* Data *
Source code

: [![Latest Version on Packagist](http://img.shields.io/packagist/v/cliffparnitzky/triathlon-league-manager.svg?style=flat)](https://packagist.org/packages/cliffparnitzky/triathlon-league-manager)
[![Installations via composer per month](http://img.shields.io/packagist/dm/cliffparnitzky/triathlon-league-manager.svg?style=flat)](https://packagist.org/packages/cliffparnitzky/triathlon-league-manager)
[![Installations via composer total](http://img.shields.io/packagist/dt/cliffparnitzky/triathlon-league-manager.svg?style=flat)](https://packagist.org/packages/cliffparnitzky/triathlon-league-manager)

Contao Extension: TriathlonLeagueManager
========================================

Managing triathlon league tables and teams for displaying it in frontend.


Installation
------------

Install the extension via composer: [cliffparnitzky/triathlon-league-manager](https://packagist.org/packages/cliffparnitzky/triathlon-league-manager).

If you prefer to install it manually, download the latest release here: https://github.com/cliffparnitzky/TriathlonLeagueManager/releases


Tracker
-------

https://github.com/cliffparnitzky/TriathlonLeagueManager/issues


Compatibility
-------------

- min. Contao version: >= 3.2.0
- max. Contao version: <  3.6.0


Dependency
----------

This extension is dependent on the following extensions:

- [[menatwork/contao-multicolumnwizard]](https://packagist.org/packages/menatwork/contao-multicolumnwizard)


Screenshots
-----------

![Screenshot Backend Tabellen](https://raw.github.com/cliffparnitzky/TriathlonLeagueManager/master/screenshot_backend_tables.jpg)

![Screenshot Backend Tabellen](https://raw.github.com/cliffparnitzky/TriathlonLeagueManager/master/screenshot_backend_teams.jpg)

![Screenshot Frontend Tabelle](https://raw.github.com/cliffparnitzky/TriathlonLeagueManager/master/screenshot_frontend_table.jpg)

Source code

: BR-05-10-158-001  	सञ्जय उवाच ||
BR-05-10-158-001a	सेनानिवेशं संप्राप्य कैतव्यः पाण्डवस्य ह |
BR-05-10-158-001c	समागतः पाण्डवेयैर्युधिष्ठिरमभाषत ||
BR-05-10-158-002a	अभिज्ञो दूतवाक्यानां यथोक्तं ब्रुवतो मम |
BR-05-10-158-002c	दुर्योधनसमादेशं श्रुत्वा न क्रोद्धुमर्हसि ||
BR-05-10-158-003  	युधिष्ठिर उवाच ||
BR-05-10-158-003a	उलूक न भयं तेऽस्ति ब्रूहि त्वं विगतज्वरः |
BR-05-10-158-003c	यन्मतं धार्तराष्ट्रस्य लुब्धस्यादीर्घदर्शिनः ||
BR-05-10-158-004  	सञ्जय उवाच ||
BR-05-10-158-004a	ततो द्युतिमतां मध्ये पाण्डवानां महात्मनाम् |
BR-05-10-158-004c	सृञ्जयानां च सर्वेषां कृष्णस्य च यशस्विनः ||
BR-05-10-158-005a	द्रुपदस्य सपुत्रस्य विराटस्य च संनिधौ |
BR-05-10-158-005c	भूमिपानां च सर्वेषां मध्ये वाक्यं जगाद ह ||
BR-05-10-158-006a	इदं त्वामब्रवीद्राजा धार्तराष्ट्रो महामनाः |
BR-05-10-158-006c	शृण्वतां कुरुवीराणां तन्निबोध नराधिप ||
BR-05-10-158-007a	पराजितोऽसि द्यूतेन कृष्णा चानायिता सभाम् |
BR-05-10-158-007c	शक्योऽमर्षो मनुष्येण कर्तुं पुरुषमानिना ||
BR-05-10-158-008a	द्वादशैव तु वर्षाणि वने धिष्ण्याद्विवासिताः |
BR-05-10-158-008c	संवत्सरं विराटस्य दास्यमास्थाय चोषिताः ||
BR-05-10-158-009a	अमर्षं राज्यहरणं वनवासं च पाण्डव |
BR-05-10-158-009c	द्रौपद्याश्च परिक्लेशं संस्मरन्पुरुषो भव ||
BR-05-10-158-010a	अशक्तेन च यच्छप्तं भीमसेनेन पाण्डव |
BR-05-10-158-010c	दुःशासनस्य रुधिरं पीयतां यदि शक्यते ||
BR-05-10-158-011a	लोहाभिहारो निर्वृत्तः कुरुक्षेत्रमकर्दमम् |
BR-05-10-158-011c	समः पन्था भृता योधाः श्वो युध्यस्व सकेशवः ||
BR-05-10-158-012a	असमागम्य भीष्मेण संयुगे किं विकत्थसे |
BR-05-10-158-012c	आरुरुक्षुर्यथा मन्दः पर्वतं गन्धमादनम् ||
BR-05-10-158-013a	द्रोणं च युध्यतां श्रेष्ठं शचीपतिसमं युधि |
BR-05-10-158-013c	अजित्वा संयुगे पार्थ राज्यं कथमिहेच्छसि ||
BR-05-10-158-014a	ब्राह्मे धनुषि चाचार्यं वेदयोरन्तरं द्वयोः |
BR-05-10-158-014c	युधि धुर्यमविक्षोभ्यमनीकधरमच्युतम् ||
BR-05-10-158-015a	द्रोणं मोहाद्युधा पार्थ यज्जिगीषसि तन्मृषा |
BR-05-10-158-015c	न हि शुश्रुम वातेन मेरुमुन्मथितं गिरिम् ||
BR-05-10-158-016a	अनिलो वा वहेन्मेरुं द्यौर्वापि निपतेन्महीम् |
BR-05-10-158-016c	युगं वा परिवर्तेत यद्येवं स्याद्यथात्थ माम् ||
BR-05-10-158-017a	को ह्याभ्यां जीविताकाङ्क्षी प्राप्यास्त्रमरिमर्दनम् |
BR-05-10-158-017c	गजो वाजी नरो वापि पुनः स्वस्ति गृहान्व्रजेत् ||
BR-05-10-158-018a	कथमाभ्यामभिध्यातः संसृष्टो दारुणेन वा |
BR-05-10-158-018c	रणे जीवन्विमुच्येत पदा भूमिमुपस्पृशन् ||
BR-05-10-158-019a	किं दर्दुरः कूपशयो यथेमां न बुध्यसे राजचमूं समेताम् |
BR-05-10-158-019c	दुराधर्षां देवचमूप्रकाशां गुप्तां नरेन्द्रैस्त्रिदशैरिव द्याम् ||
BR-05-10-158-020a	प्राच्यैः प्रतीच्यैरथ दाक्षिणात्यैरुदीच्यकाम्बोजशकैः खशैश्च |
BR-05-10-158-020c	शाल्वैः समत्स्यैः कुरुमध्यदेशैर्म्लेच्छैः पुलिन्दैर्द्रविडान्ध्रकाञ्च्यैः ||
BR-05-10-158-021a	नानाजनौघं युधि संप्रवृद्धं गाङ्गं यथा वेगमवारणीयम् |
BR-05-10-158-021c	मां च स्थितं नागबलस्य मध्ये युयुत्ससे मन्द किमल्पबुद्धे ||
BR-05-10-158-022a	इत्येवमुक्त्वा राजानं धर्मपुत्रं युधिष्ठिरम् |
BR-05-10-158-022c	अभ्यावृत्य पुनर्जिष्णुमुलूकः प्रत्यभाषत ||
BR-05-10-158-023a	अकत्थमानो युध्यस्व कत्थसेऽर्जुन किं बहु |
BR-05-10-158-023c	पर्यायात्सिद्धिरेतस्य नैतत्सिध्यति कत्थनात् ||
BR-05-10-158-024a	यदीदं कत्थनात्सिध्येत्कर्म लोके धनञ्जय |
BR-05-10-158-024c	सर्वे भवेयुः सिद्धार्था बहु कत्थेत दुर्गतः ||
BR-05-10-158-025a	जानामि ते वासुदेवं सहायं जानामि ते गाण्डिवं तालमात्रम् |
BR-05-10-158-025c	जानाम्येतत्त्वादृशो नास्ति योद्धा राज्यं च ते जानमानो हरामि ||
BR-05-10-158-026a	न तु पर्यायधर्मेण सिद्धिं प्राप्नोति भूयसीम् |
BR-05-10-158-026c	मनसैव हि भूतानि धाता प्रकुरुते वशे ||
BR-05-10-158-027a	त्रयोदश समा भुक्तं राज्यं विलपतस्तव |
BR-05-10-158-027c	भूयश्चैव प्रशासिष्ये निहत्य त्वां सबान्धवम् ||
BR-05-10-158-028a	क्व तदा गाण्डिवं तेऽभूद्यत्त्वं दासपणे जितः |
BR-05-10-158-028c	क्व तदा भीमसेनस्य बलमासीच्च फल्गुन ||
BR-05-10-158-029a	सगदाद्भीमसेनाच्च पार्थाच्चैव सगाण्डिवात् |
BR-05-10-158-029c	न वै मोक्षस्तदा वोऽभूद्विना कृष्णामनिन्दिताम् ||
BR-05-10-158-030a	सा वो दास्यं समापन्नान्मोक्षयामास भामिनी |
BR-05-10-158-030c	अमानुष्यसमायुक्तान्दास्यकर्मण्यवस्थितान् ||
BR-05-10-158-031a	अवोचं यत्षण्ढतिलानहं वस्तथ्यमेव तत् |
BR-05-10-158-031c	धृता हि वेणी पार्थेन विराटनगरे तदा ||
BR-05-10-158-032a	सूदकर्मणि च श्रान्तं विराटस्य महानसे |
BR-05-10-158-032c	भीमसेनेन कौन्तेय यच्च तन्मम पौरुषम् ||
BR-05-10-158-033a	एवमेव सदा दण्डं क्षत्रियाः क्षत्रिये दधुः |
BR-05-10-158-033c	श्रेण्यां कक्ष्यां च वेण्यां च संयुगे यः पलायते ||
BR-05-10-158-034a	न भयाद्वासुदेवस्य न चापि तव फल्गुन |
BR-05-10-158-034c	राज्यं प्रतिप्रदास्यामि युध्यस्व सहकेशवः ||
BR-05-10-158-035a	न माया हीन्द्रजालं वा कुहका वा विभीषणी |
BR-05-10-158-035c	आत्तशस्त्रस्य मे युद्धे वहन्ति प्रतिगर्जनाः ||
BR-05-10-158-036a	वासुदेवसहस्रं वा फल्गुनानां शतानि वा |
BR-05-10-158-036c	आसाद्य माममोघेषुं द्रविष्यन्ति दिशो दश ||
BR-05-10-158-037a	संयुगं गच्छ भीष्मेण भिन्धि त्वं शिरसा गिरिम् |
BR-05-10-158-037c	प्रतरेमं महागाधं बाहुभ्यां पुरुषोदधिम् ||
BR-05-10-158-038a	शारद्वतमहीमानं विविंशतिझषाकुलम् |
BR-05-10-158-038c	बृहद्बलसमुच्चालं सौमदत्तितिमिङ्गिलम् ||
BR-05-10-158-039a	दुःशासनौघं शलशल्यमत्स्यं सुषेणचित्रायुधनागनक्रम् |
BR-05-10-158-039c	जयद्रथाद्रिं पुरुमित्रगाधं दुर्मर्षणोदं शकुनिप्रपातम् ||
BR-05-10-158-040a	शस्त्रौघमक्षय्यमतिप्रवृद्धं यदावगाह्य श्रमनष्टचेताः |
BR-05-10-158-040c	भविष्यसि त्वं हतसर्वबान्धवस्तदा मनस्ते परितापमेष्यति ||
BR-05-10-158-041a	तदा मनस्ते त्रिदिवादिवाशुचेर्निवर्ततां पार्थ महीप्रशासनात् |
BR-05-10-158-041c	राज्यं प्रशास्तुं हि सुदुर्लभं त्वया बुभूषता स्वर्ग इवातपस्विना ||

* What the task asks *
Among the entries above, how many lines contain the string "Installations"? Write the number alone.

* Exercise output *
2